México “no necesita que le digan en el buen sentido, qué hacer”, está comprometido con la ley laboral, por lo que no permitirá que se incluyan hechos laborales anticipados a la firma del Tratado México, Estados Unidos, Canadá (T-MEC) para demandar, dentro de los mecanismos de respuesta rápida de este acuerdo, advirtió la secretaria de Economía, Tatiana Clouthier.

Tanto la funcionaria como la subsecretaria de Comercio exterior, Luz María de la Mora, sostuvieron que el caso de controversia laboral que interpuso el gobierno de Estados Unidos contra la empresa de autopartes Tridonex en México es un caso concluido porque no existen argumentos aplicables dentro del marco del T-MEC, por lo que “no hay un tipo de sanción”.

“Repito una vez más, México no necesita que le digan en el buen sentido, qué hacer. México está comprometido a cumplir con las leyes y con los acuerdos que tienen en materia laboral; la secretaria del Trabajo, Luisa  Alcalde ha hecho un extraordinario trabajo con todo su equipo en el seguimiento puntual para que se lleven las cosas de la manera adecuada”, acotó Tatiana Clouthier.

En conferencia de prensa, la funcionaria federal aclaró que existen temas que estuvieron puestos en la mesa antes de que entrara en vigor del T-MEC, así que “por ningún motivo se puede permitir que se abra la puerta a cualquier tema que haya sido antes de la entrada en vigor”, para denunciar al país por incumplimientos.

Por tanto, los “actos anticipados a la firma de T-MEC no tienen por qué ser considerados en ningún asunto de índole laboral, si no serían aplicados únicamente dentro de la legislación laboral mexicana y para eso está la Secretaría del Trabajo para llevarlos a cabo”, apuntó la titular de la SE.

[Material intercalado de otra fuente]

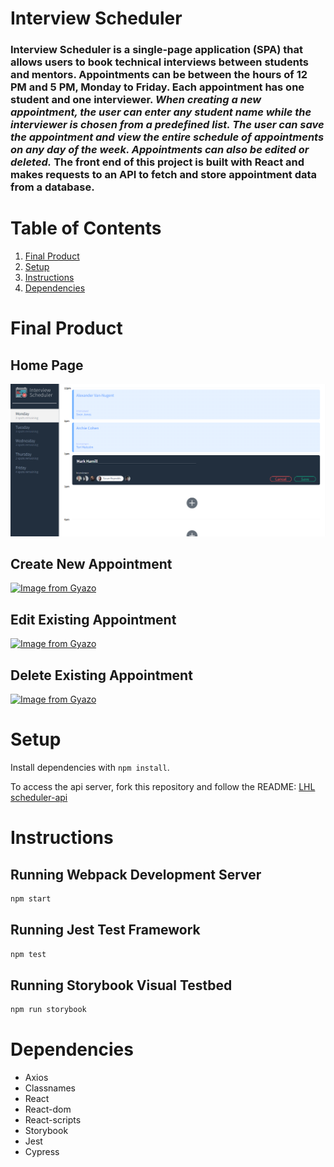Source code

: # Interview Scheduler
### **Interview Scheduler** is a single-page application (SPA) that allows users to book technical interviews between students and mentors. Appointments can be between the hours of 12 PM and 5 PM, Monday to Friday. Each appointment has one student and one interviewer. ***When creating a new appointment, the user can enter any student name while the interviewer is chosen from a predefined list. The user can save the appointment and view the entire schedule of appointments on any day of the week. Appointments can also be edited or deleted.*** The front end of this project is built with **React** and makes requests to an API to fetch and store appointment data from a database.

# Table of Contents
1. [Final Product](#final-product)
2. [Setup](#setup)
3. [Instructions](#instructions)
4. [Dependencies](#dependencies)

# Final Product

## Home Page
!["home-page"](/docs/scheduler-1.png)

## Create New Appointment
[![Image from Gyazo](https://i.gyazo.com/21bc186c713e86a9fe101e767bebe920.gif)](https://gyazo.com/21bc186c713e86a9fe101e767bebe920)

## Edit Existing Appointment
[![Image from Gyazo](https://i.gyazo.com/7d847a77144e10d813802123aa63f27c.gif)](https://gyazo.com/7d847a77144e10d813802123aa63f27c)

## Delete Existing Appointment
[![Image from Gyazo](https://i.gyazo.com/3986aaf5267069150a720bc398a3d876.gif)](https://gyazo.com/3986aaf5267069150a720bc398a3d876)



# Setup

Install dependencies with `npm install`.

To access the api server, fork this repository and follow the README: [LHL scheduler-api](https://github.com/lighthouse-labs/scheduler-api+)

# Instructions
## Running Webpack Development Server

```sh
npm start
```

## Running Jest Test Framework

```sh
npm test
```

## Running Storybook Visual Testbed

```sh
npm run storybook
```

# Dependencies
- Axios
- Classnames
- React
- React-dom
- React-scripts
- Storybook
- Jest
- Cypress
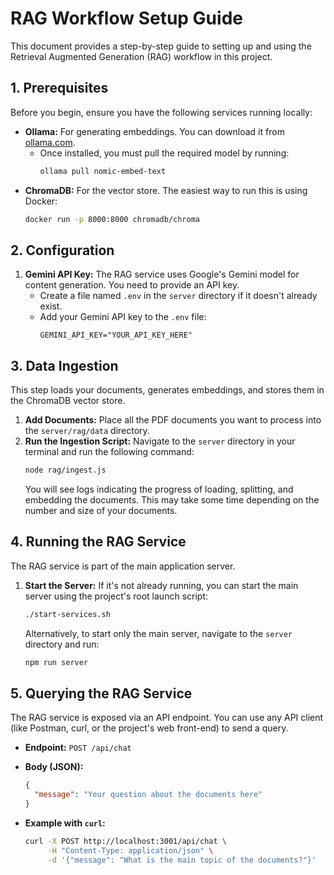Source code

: # RAG Workflow Setup Guide

This document provides a step-by-step guide to setting up and using the Retrieval Augmented Generation (RAG) workflow in this project.

## 1. Prerequisites

Before you begin, ensure you have the following services running locally:

*   **Ollama:** For generating embeddings. You can download it from [ollama.com](https://ollama.com/).
    *   Once installed, you must pull the required model by running:
        ```bash
        ollama pull nomic-embed-text
        ```
*   **ChromaDB:** For the vector store. The easiest way to run this is using Docker:
    ```bash
    docker run -p 8000:8000 chromadb/chroma
    ```

## 2. Configuration

1.  **Gemini API Key:** The RAG service uses Google's Gemini model for content generation. You need to provide an API key.
    *   Create a file named `.env` in the `server` directory if it doesn't already exist.
    *   Add your Gemini API key to the `.env` file:
        ```env
        GEMINI_API_KEY="YOUR_API_KEY_HERE"
        ```

## 3. Data Ingestion

This step loads your documents, generates embeddings, and stores them in the ChromaDB vector store.

1.  **Add Documents:** Place all the PDF documents you want to process into the `server/rag/data` directory.
2.  **Run the Ingestion Script:** Navigate to the `server` directory in your terminal and run the following command:
    ```bash
    node rag/ingest.js
    ```
    You will see logs indicating the progress of loading, splitting, and embedding the documents. This may take some time depending on the number and size of your documents.

## 4. Running the RAG Service

The RAG service is part of the main application server.

1.  **Start the Server:** If it's not already running, you can start the main server using the project's root launch script:
    ```bash
    ./start-services.sh
    ```
    Alternatively, to start only the main server, navigate to the `server` directory and run:
    ```bash
    npm run server
    ```

## 5. Querying the RAG Service

The RAG service is exposed via an API endpoint. You can use any API client (like Postman, curl, or the project's web front-end) to send a query.

*   **Endpoint:** `POST /api/chat`
*   **Body (JSON):**
    ```json
    {
      "message": "Your question about the documents here"
    }
    ```

*   **Example with `curl`:**
    ```bash
    curl -X POST http://localhost:3001/api/chat \
         -H "Content-Type: application/json" \
         -d '{"message": "What is the main topic of the documents?"}'
    ```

Precisó que el acuerdo de la Representación Comercial de Estados Unidos con la empresa de autopartes Tridonex, que opera en Matamoros, Tamaulipas México, forma parte de las negociaciones que tiene ese gobierno con sus empresas, en este caso fue con la matriz Cardone Industries, en la que se asumió el compromiso de recontratar a más de 150 trabajadores despedidos, pagar salarios atrasados, tener observadores en elecciones sindicales, entre otras prestaciones.

La firma de abogados global Hogan Lovells fue quien asesoró al fabricante del mercado de repuestos automotrices Cardone Industries, Inc. y a su subsidiaria mexicana, Tridonex, sobre las dimensiones regulatorias y políticas de una petición presentada bajo el Mecanismo Laboral de Respuesta Rápida (MLRR) del T-MEC, lo que condujo a la negociación exitosa de un plan de acción voluntario con el Representante Comercial de los Estados Unidos (USTR).

A través de un comunicado, la empresa de abogacía informó que su equipo internacional incluyó a los socios de Comercio Internacional e Inversión Kelly Ann Shaw, Jonathan Stoel y Jared Wessel (Washington D.C.), y a los socios de la Ciudad de México Juan Francisco Torres Landa y Hugo Hernández-Ojeda Alvírez.